I’d wondered what they meant by “culture,” and also what he meant by “our,” so I said that I think that there are many overlapping, coexisting cultures and that some of them are very focused on embodiment, it’s just that those cultures, or those elements of those cultures, are often not highlighted by the mainstream, dominant culture/s. Probably this was already understood; I just needed to say it out loud, to banish the ghosts of ignorance from my lingering former selves.
Much later I started to recall conversation I’d had with an old classmate, Helen, a poet, in a dining hall at Yale:
Helen: Do you ever notice that some people are all head kind of floating around, with very little body?
Chloé: [looking around the dining hall] I feel like that might be true of almost everybody here.

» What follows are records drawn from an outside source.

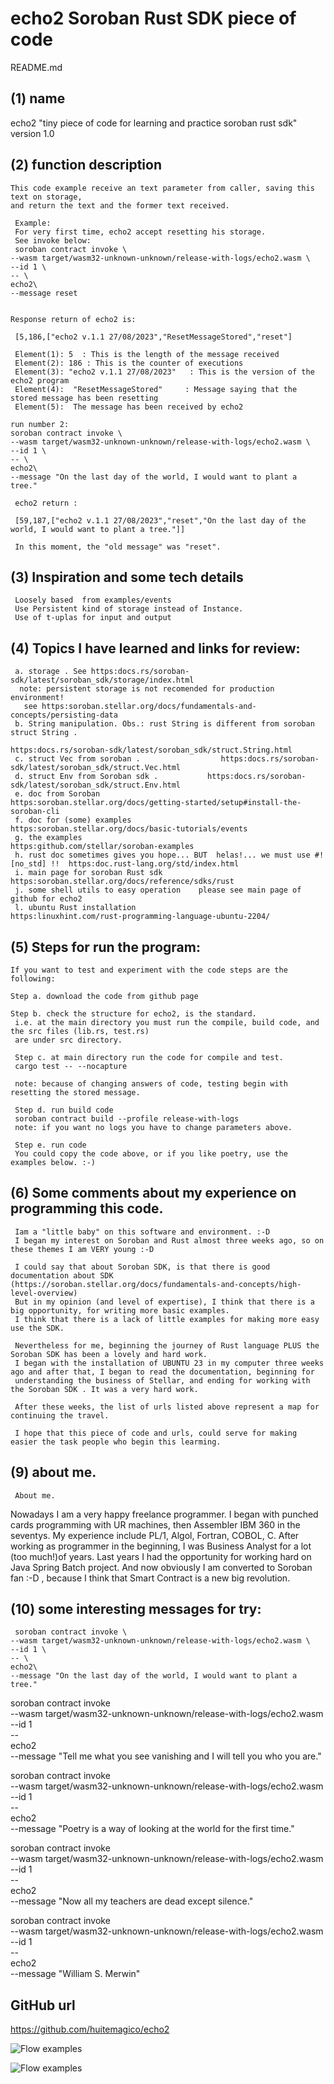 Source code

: # echo2 Soroban Rust SDK piece of code

  README.md 
  
##  (1) name 
  echo2 "tiny piece of code for learning and practice soroban rust sdk"
  version 1.0  
  
##  (2) function description
	 
    This code example receive an text parameter from caller, saving this text on storage,
	and return the text and the former text received.
	
	 Example:
	 For very first time, echo2 accept resetting his storage.
	 See invoke below:
	 soroban contract invoke \
    --wasm target/wasm32-unknown-unknown/release-with-logs/echo2.wasm \
    --id 1 \
    -- \
    echo2\
    --message reset
	
	
	Response return of echo2 is:
	
	 [5,186,["echo2 v.1.1 27/08/2023","ResetMessageStored","reset"]
	 
	 Element(1): 5  : This is the length of the message received
	 Element(2): 186 : This is the counter of executions
	 Element(3): "echo2 v.1.1 27/08/2023"   : This is the version of the echo2 program
	 Element(4):  "ResetMessageStored"     : Message saying that the stored message has been resetting
	 Element(5):  The message has been received by echo2
	 	   
	run number 2:	   
	soroban contract invoke \
    --wasm target/wasm32-unknown-unknown/release-with-logs/echo2.wasm \
    --id 1 \
    -- \
    echo2\
    --message "On the last day of the world, I would want to plant a tree."
	
	 echo2 return :
	 
	 [59,187,["echo2 v.1.1 27/08/2023","reset","On the last day of the world, I would want to plant a tree."]]
	 
	 In this moment, the "old message" was "reset".
	 
		   

	
 ##	 (3) Inspiration and some tech details
	 Loosely based  from examples/events 
	 Use Persistent kind of storage instead of Instance.
	 Use of t-uplas for input and output
	 
 ##	 (4) Topics I have learned and links for review:
	 
	 a. storage . See https:docs.rs/soroban-sdk/latest/soroban_sdk/storage/index.html
	  note: persistent storage is not recomended for production environment! 
	   see https:soroban.stellar.org/docs/fundamentals-and-concepts/persisting-data
	 b. String manipulation. Obs.: rust String is different from soroban struct String . 
	                                                                https:docs.rs/soroban-sdk/latest/soroban_sdk/struct.String.html
	 c. struct Vec from soroban .                  https:docs.rs/soroban-sdk/latest/soroban_sdk/struct.Vec.html
	 d. struct Env from Soroban sdk .           https:docs.rs/soroban-sdk/latest/soroban_sdk/struct.Env.html
	 e. doc from Soroban                              https:soroban.stellar.org/docs/getting-started/setup#install-the-soroban-cli
	 f. doc for (some) examples                   https:soroban.stellar.org/docs/basic-tutorials/events
	 g. the examples                                    https:github.com/stellar/soroban-examples
	 h. rust doc sometimes gives you hope... BUT  helas!... we must use #![no_std] !!  https:doc.rust-lang.org/std/index.html
	 i. main page for soroban Rust sdk       https:soroban.stellar.org/docs/reference/sdks/rust
	 j. some shell utils to easy operation    please see main page of github for echo2 
	 l. ubuntu Rust installation                  https:linuxhint.com/rust-programming-language-ubuntu-2204/
	 
 ##	(5)	Steps for run the program:
	If you want to test and experiment with the code steps are the following:
	
	Step a. download the code from github page
	
	Step b. check the structure for echo2, is the standard.
	 i.e. at the main directory you must run the compile, build code, and the src files (lib.rs, test.rs) 
	 are under src directory.
	 
	 Step c. at main directory run the code for compile and test.
	 cargo test -- --nocapture

     note: because of changing answers of code, testing begin with resetting the stored message.
	 
	 Step d. run build code
	 soroban contract build --profile release-with-logs
	 note: if you want no logs you have to change parameters above.
	 	 
	 Step e. run code
	 You could copy the code above, or if you like poetry, use the examples below. :-)
	 

##	 (6) Some comments about my experience on programming this code.
	 Iam a "little baby" on this software and environment. :-D
	 I began my interest on Soroban and Rust almost three weeks ago, so on these themes I am VERY young :-D
	 
	 I could say that about Soroban SDK, is that there is good documentation about SDK (https://soroban.stellar.org/docs/fundamentals-and-concepts/high-level-overview)
	 But in my opinion (and level of expertise), I think that there is a big opportunity, for writing more basic examples.
	 I think that there is a lack of little examples for making more easy use the SDK.
	 
	 Nevertheless for me, beginning the journey of Rust language PLUS the Soroban SDK has been a lovely and hard work.
	 I began with the installation of UBUNTU 23 in my computer three weeks ago and after that, I began to read the documentation, beginning for 
	 understanding the business of Stellar, and ending for working with the Soroban SDK . It was a very hard work.
	 
	 After these weeks, the list of urls listed above represent a map for continuing the travel.
	 
	 I hope that this piece of code and urls, could serve for making easier the task people who begin this learming.
	 
##	 (9) about me.
	 About me.
Nowadays I am a very happy freelance programmer.
I began with punched cards programming with UR machines, then Assembler IBM 360 in the seventys.
My experience include PL/1, Algol, Fortran, COBOL, C.
After working as programmer in the beginning, I was Business Analyst for a lot (too much!)of years.
Last years I had the opportunity for working hard on Java Spring Batch project.
And now obviously I am converted to Soroban fan :-D , because I think that Smart Contract is a new big revolution.
	 
##	 (10) some interesting messages for try:
	 soroban contract invoke \
    --wasm target/wasm32-unknown-unknown/release-with-logs/echo2.wasm \
    --id 1 \
    -- \
    echo2\
    --message "On the last day of the world, I would want to plant a tree."

soroban contract invoke \
    --wasm target/wasm32-unknown-unknown/release-with-logs/echo2.wasm \
    --id 1 \
    -- \
    echo2\
    --message "Tell me what you see vanishing and I will tell you who you are."


soroban contract invoke \
    --wasm target/wasm32-unknown-unknown/release-with-logs/echo2.wasm \
    --id 1 \
    -- \
    echo2\
    --message "Poetry is a way of looking at the world for the first time."


soroban contract invoke \
    --wasm target/wasm32-unknown-unknown/release-with-logs/echo2.wasm \
    --id 1 \
    -- \
    echo2\
    --message "Now all my teachers are dead except silence."

soroban contract invoke \
    --wasm target/wasm32-unknown-unknown/release-with-logs/echo2.wasm \
    --id 1 \
    -- \
    echo2\
    --message "William S. Merwin"
	
## GitHub url
https://github.com/huitemagico/echo2


![Flow examples](echo2scheme.png)

![Flow examples](echo2seqdiag.png)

I had chronic fatigue then; I was overweight, overly toxified, malnourished and sluggish. But I fenced and took art classes and did some theater, so by all accounts I was one of the more embodied folks around. And I was definitely not a part of the dominant culture at that place, though I didn’t exactly know why then. That was before I became the early-20s version of myself now, the self who joined college radio and started dumpster diving and gleaning at local farmers’ markets, co-hosting free music shows in the basement of my big collective house and photographing events at the Yale Sustainable Food Project for extra cash, never fully comprehending the politics of those actions. Before then, as an overweight, overtired, expat Caucasian college sophomore, sitting in one of a dozen dining halls all named for brutal Slave owners or advocates, watching malnourished young flesh suits be dragged around by tired minds, I just knew, very simply, that something was wrong.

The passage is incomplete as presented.